Moody’s reaffirmed CLW’s Baa1 investment-grade credit rating in December 2025. Management also disclosed an interest coverage ratio of about 2.9 times as at 31 December.
Leasing, tenant discussions and portfolio themes
Anger said the REIT had minimal leases expiring in the near term and was in discussions with several tenants regarding renewals and extensions. He also highlighted that if tenants exercised all option periods on triple-net leases, portfolio WALE would extend to 30 years from today.
During Q&A, Anger provided an update on the Telstra Canberra asset, stating Telstra was vacating but that CLW had secured a six-month extension over part of the building.
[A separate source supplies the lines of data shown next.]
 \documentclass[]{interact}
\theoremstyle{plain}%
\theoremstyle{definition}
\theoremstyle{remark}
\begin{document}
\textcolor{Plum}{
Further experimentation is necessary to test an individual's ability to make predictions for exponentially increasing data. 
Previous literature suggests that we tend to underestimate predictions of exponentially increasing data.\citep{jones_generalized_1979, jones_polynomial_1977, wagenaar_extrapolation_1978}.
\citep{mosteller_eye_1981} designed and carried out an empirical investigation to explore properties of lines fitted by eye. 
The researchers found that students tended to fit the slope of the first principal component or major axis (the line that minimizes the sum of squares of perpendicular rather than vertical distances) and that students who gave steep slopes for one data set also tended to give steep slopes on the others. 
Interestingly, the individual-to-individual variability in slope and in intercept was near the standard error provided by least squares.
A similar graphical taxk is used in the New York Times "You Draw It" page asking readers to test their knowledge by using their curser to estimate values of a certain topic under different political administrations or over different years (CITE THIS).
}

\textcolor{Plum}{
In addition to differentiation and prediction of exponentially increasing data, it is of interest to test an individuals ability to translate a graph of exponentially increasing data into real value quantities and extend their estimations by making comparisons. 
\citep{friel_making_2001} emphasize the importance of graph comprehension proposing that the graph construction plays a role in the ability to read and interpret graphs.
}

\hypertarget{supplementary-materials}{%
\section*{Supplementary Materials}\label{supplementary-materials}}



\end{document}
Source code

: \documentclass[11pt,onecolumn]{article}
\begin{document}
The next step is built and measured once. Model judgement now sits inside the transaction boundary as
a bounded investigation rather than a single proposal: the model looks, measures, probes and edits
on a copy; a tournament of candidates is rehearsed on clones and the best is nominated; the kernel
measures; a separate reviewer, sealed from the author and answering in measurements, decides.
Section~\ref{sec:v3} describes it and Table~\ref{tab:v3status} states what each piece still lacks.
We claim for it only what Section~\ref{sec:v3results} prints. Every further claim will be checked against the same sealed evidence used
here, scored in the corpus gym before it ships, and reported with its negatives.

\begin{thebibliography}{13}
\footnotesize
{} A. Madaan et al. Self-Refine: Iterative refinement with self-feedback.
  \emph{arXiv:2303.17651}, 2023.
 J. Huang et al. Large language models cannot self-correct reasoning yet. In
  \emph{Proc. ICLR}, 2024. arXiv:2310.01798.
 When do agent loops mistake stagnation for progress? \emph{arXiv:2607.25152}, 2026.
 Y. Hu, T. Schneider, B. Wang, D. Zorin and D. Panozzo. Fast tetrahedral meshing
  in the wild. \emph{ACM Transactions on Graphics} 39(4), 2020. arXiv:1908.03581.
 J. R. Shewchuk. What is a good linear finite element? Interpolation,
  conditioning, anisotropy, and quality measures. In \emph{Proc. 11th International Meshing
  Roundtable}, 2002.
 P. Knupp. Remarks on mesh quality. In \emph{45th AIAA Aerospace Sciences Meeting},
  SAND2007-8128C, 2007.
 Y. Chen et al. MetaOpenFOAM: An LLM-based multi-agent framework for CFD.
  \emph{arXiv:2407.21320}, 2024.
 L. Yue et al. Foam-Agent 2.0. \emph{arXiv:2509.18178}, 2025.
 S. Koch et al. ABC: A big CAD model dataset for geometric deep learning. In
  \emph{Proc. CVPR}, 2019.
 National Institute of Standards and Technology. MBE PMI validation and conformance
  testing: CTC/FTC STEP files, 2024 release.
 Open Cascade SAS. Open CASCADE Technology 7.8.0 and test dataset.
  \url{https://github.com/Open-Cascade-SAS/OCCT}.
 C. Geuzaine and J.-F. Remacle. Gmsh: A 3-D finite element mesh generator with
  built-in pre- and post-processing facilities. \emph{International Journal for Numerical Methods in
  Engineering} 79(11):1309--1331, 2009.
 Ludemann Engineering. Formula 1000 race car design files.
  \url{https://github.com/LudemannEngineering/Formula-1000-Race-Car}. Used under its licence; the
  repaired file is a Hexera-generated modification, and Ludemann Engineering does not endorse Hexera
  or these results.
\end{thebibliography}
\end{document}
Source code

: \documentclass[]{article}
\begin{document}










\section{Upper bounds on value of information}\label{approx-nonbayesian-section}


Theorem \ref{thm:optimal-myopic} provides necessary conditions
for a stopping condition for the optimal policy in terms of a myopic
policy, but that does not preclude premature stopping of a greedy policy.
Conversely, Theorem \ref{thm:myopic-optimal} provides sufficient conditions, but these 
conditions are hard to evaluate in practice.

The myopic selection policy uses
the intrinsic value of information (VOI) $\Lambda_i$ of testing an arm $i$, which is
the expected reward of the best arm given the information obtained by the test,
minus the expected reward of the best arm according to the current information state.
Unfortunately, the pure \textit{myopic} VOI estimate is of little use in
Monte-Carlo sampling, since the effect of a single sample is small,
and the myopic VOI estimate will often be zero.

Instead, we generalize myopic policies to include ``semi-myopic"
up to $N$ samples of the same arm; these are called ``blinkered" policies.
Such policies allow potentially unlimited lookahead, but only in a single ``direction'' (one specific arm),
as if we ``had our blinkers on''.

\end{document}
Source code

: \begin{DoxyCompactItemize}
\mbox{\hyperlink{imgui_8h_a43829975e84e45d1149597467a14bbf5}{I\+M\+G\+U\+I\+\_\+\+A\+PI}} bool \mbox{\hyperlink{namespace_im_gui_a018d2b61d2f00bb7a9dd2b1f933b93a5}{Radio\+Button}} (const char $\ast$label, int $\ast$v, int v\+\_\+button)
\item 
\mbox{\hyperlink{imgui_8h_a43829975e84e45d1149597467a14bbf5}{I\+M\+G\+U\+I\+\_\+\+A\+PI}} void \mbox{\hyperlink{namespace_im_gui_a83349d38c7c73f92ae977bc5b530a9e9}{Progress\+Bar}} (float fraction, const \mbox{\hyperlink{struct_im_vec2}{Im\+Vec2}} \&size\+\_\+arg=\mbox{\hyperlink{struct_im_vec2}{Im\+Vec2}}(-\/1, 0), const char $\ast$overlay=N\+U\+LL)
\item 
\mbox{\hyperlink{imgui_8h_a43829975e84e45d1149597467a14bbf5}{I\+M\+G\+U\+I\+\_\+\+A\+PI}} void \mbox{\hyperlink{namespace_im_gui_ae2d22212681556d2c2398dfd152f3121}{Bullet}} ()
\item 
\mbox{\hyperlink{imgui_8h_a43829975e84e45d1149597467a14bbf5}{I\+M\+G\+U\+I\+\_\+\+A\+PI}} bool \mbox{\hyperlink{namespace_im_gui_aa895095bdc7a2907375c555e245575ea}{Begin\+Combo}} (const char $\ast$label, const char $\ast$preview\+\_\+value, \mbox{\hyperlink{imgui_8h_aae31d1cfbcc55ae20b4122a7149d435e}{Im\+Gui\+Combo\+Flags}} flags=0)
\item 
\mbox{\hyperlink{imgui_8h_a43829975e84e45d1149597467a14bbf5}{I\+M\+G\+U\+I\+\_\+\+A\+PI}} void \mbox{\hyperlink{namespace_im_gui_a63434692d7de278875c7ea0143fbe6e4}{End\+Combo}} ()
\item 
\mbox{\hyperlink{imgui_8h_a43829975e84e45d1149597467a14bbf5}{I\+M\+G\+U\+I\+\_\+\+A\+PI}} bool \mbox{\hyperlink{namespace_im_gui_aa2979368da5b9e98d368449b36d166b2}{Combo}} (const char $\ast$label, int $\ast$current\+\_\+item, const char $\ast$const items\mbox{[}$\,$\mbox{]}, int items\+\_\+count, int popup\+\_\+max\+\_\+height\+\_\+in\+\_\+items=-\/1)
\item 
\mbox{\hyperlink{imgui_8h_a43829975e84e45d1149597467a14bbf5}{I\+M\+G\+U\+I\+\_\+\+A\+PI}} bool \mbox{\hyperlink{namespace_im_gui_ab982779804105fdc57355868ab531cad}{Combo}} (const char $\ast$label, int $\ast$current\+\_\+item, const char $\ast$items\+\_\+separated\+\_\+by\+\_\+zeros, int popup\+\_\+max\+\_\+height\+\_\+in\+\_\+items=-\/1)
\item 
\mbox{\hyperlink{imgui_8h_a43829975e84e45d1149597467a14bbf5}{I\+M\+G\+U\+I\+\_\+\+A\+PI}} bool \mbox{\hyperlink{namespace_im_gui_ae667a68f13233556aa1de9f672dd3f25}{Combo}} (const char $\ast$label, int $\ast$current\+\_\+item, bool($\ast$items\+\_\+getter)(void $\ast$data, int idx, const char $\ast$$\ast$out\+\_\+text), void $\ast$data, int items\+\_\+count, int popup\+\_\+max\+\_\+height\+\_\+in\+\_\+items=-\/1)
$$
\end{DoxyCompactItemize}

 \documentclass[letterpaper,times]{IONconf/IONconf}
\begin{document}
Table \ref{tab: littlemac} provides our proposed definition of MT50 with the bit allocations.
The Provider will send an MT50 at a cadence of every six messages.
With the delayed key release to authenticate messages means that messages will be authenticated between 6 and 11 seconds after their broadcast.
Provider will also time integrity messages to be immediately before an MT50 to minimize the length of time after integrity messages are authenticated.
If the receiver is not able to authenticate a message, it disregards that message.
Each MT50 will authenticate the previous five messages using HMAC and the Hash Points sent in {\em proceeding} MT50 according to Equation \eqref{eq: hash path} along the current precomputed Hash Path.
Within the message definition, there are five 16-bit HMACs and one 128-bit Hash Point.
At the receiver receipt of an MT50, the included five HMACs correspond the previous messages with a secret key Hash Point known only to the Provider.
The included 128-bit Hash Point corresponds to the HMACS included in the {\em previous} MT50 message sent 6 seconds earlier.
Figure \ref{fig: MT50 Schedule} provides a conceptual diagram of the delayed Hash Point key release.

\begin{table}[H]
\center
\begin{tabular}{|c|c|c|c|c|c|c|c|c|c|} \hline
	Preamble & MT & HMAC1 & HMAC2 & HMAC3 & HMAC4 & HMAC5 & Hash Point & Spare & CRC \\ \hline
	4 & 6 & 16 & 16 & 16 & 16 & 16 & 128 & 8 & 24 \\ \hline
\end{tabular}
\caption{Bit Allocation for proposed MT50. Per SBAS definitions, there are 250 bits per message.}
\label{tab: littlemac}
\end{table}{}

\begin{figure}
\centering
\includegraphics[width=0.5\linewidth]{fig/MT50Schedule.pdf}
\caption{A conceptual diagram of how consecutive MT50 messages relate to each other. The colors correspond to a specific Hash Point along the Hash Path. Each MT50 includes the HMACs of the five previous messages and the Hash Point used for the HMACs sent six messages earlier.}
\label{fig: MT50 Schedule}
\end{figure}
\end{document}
He said the tenant would start vacating part of the building in the next month or two, with the balance at the end of the year, and that the REIT was engaging both private and government tenant prospects.
On the ALE portfolio, Anger said the trust had previously indicated it was around 30% under-rented at the time of acquisition. He said management believed the under-rent had improved since acquisition but would not provide a current estimate because it would form part of the November 2028 market review negotiations with Endeavour Group. He added there was no active dialogue to bring forward negotiations, but the REIT was open to discussions if they arose.
Asked about buybacks in the context of the security price trading at a discount to NTA, Anger said there was no intention to conduct a buyback at this point, and emphasized execution against earnings and earnings growth as the path to closing the gap.
About Charter Hall Long WALE REIT (ASX:CLW)
Charter Hall Long WALE REIT is an Australian Real Estate Investment Trust (REIT) listed on the ASX and investing in high quality Australasian real estate assets that are predominantly leased to corporate and government tenants on long term leases. Charter Hall Long WALE REIT is managed by Charter Hall Group (ASX: CHC). Charter Hall is one of Australia's leading fully integrated property investment and funds management groups. We use our expertise to access, deploy, manage and invest equity to create value and generate superior returns for our investor customers.